Top of Supplied records

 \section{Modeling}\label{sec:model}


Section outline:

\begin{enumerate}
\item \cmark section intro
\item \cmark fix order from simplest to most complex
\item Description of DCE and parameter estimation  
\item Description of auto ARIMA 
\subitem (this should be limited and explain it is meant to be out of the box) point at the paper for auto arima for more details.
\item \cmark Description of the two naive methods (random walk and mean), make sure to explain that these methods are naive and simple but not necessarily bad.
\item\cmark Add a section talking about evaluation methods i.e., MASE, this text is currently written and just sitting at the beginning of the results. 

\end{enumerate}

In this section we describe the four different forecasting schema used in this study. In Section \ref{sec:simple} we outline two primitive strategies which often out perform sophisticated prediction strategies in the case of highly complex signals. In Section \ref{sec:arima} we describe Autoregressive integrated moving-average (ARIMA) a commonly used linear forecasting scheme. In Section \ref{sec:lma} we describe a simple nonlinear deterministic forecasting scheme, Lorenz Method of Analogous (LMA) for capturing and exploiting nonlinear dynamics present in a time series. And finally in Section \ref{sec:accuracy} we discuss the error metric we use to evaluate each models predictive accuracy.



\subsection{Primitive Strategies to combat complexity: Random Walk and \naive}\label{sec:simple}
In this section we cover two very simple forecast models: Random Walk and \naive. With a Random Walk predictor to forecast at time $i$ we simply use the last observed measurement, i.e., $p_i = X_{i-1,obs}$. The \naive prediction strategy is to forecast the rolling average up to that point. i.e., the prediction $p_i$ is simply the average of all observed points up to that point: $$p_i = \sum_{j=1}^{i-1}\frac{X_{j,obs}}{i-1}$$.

Bottom of Supplied records
Top of Supplied records

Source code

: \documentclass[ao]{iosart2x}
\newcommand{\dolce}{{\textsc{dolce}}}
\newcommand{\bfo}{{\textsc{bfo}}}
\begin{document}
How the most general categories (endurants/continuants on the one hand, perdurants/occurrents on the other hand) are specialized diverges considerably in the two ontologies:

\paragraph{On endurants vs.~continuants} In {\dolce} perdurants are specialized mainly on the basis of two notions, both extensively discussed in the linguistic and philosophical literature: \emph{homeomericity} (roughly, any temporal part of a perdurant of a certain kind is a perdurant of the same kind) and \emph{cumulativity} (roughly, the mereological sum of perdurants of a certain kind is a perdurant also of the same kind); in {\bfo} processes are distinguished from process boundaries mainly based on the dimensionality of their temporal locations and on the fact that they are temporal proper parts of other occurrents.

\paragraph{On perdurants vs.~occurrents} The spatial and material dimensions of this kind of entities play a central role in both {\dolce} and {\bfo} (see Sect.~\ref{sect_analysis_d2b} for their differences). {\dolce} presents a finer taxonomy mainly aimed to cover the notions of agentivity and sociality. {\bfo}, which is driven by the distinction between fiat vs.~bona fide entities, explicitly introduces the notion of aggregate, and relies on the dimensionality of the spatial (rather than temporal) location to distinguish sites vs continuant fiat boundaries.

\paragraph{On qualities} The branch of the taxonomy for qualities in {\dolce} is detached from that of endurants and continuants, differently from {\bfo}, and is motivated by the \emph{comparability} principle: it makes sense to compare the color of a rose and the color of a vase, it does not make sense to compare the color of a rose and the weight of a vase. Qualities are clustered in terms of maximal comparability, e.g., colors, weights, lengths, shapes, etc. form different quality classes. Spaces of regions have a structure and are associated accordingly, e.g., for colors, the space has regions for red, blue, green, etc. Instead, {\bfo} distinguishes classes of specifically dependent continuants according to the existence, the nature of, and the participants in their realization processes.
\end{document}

Bottom of Supplied records

- Requirement
Out of the data above, set down the lines from the one with "to most complex" to the one with "of auto ARIMA", both included, exactly as written and with no additions.

- Result of the task
\item \cmark fix order from simplest to most complex
\item Description of DCE and parameter estimation  
\item Description of auto ARIMA 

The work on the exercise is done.